If we think a solar flare or storm is on its way, we can batten down the hatches appropriately. That means making the system as stable as we can to endure fluctuations, and ensuring that as many of the 8,000km of UK power lines as possible are switched on. National Grid would also turn on as much high voltage equipment as possible, so it shares the burden of the excess current flowing through the system. That way, none of them would become overwhelmed and they’d act as a drain, returning the excess current to earth as quickly as possible.

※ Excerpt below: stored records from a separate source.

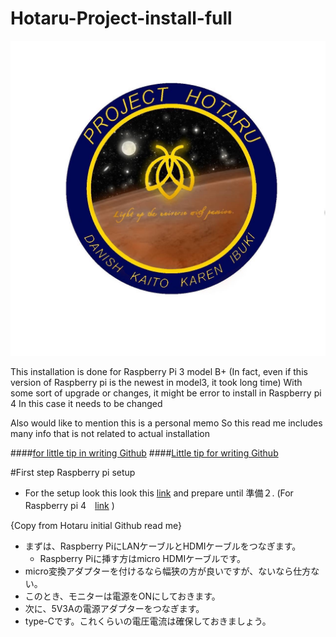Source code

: # Hotaru-Project-install-full 

![S__9969674.jpg](./S__9969674.jpg)

This installation is done for Raspberry Pi 3 model B+ (In fact, even if this version of Raspberry pi is the newest in model3, it took long time)
With some sort of upgrade or changes, it might be error to install in Raspberry pi 4
In this case it needs to be changed

Also would like to mention this is a personal memo 
So this read me includes many info that is not related to actual installation


####[for little tip in writing Github](https://style.potepan.com/articles/33682.html)
####[Little tip for writing Github](https://gist.github.com/mignonstyle/083c9e1651d7734f84c99b8cf49d57fa)

#First step Raspberry pi setup

- For the setup look this look this [link](https://qiita.com/Higemal/items/c817b96c3806f23b35f6) and prepare until 準備２.
  (For Raspberry pi 4　[link](https://raspida.com/rpi-setup2021) )
 
 {Copy from Hotaru initial Github read me}
- まずは、Raspberry PiにLANケーブルとHDMIケーブルをつなぎます。
  - Raspberry Piに挿す方はmicro HDMIケーブルです。
- micro変換アダプターを付けるなら幅狭の方が良いですが、ないなら仕方ない。
- このとき、モニターは電源をONにしておきます。
- 次に、5V3Aの電源アダプターをつなぎます。
- type-Cです。これくらいの電圧電流は確保しておきましょう。

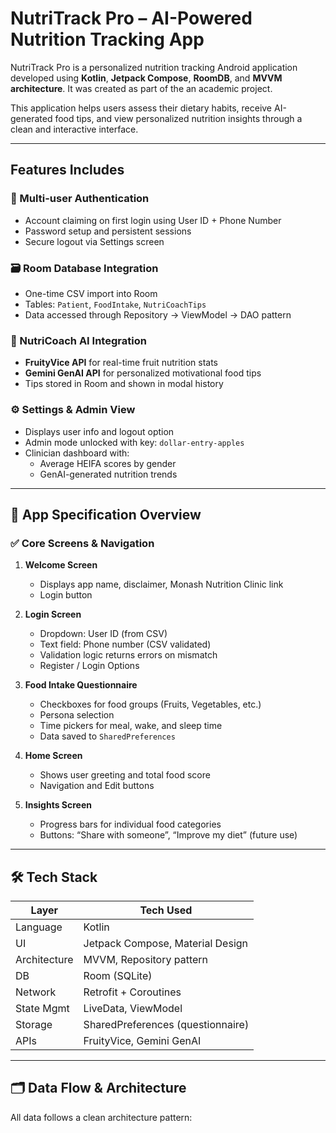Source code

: # NutriTrack Pro – AI-Powered Nutrition Tracking App

NutriTrack Pro is a personalized nutrition tracking Android application developed using **Kotlin**, **Jetpack Compose**, **RoomDB**, and **MVVM architecture**. It was created as part of the an academic project.

This application helps users assess their dietary habits, receive AI-generated food tips, and view personalized nutrition insights through a clean and interactive interface.

---

## Features Includes

### 🔐 Multi-user Authentication
- Account claiming on first login using User ID + Phone Number
- Password setup and persistent sessions
- Secure logout via Settings screen

### 🗃️ Room Database Integration
- One-time CSV import into Room
- Tables: `Patient`, `FoodIntake`, `NutriCoachTips`
- Data accessed through Repository → ViewModel → DAO pattern

### 🤖 NutriCoach AI Integration
- **FruityVice API** for real-time fruit nutrition stats
- **Gemini GenAI API** for personalized motivational food tips
- Tips stored in Room and shown in modal history

### ⚙️ Settings & Admin View
- Displays user info and logout option
- Admin mode unlocked with key: `dollar-entry-apples`
- Clinician dashboard with:
  - Average HEIFA scores by gender
  - GenAI-generated nutrition trends

---

## 📖 App Specification Overview


### ✅ Core Screens & Navigation

1. **Welcome Screen**
   - Displays app name, disclaimer, Monash Nutrition Clinic link
   - Login button

2. **Login Screen**
   - Dropdown: User ID (from CSV)
   - Text field: Phone number (CSV validated)
   - Validation logic returns errors on mismatch
   - Register / Login Options

3. **Food Intake Questionnaire**
   - Checkboxes for food groups (Fruits, Vegetables, etc.)
   - Persona selection
   - Time pickers for meal, wake, and sleep time
   - Data saved to `SharedPreferences`

4. **Home Screen**
   - Shows user greeting and total food score
   - Navigation and Edit buttons

5. **Insights Screen**
   - Progress bars for individual food categories
   - Buttons: “Share with someone”, “Improve my diet” (future use)



---

## 🛠️ Tech Stack

| Layer         | Tech Used                          |
|---------------|------------------------------------|
| Language      | Kotlin                             |
| UI            | Jetpack Compose, Material Design   |
| Architecture  | MVVM, Repository pattern           |
| DB            | Room (SQLite)                      |
| Network       | Retrofit + Coroutines              |
| State Mgmt    | LiveData, ViewModel                |
| Storage       | SharedPreferences (questionnaire)  |
| APIs          | FruityVice, Gemini GenAI           |

---

## 🗂️ Data Flow & Architecture

All data follows a clean architecture pattern:

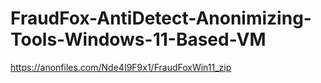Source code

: # FraudFox-AntiDetect-Anonimizing-Tools-Windows-11-Based-VM
https://anonfiles.com/Nde4I9F9x1/FraudFoxWin11_zip

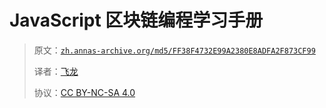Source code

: # JavaScript 区块链编程学习手册

> 原文：[`zh.annas-archive.org/md5/FF38F4732E99A2380E8ADFA2F873CF99`](https://zh.annas-archive.org/md5/FF38F4732E99A2380E8ADFA2F873CF99)
> 
> 译者：[飞龙](https://github.com/wizardforcel)
> 
> 协议：[CC BY-NC-SA 4.0](http://creativecommons.org/licenses/by-nc-sa/4.0/)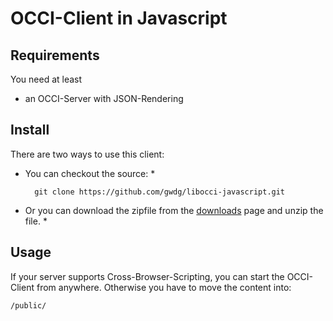 # OCCI-Client in Javascript


## Requirements


You need at least

* an OCCI-Server with JSON-Rendering

## Install
There are two ways to use this client:

* You can checkout the source: *

    	git clone https://github.com/gwdg/libocci-javascript.git
		
		
* Or you can download the zipfile from the [downloads](https://github.com/gwdg/libocci-javascript/zipball/master) page and unzip the file. * 

## Usage

If your server supports Cross-Browser-Scripting, you can start the OCCI-Client from anywhere.
Otherwise you have to move the content into:
    
    /public/

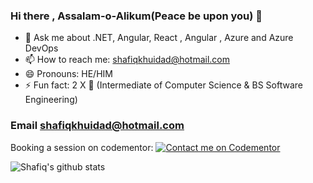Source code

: ### Hi there , Assalam-o-Alikum(Peace be upon you) 👋

- 💬 Ask me about .NET, Angular, React , Angular , Azure and Azure DevOps
- 📫 How to reach me: shafiqkhuidad@hotmail.com
- 😄 Pronouns: HE/HIM
- ⚡ Fun fact: 2 X 🥇 (Intermediate of Computer Science & BS Software Engineering)

### Email shafiqkhuidad@hotmail.com

Booking a session on codementor: [![Contact me on Codementor](https://www.codementor.io/m-badges/mshafiqmk/book-session.svg)](https://www.codementor.io/@mshafiqmk?refer=badge)

![Shafiq's github stats](https://github-readme-stats.vercel.app/api?username=mshafiqmk&show_icons=true)

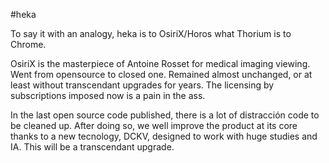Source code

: #heka

To say it with an analogy, heka is to OsiriX/Horos what Thorium is to Chrome.

OsiriX is the masterpiece of Antoine Rosset for medical imaging viewing.  Went from opensource to closed one. Remained almost unchanged, or at least without transcendant upgrades for years.  The licensing by subscriptions imposed now is a pain in the ass. 

In the last open source code published, there is a lot of distracción code to be cleaned up. After doing so, we well improve the product at its core thanks to a new tecnology, DCKV,  designed to work with huge studies and IA. This will be a transcendant upgrade.


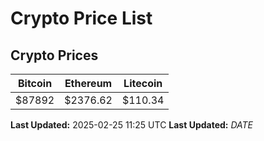 # Crypto Price List

## Crypto Prices
| Bitcoin | Ethereum | Litecoin |
| ------- | -------- | -------- |
| $87892 | $2376.62 | $110.34 |
**Last Updated:** 2025-02-25 11:25 UTC
**Last Updated:** $DATE$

We aren’t at the stage where we think we have all the answers, but science progresses daily and we’re in close contact with space weather scientists, the academic community, government and advisory groups because a major solar event wouldn’t just affect National Grid.
Airlines, atmospheric effects on astronauts and high frequency radio transmissions could also be impacted – and satellites too, which could temporarily affect GPS and consequently things like emergency services and even cash machines.
National Grid and the ESO are prepared. The effects on our systems are very much like those from any other cause. We see solar weather as a risk, but alongside the many others we face every day. It’s rare but important risk we have to manage – and we’re very experienced at managing risks.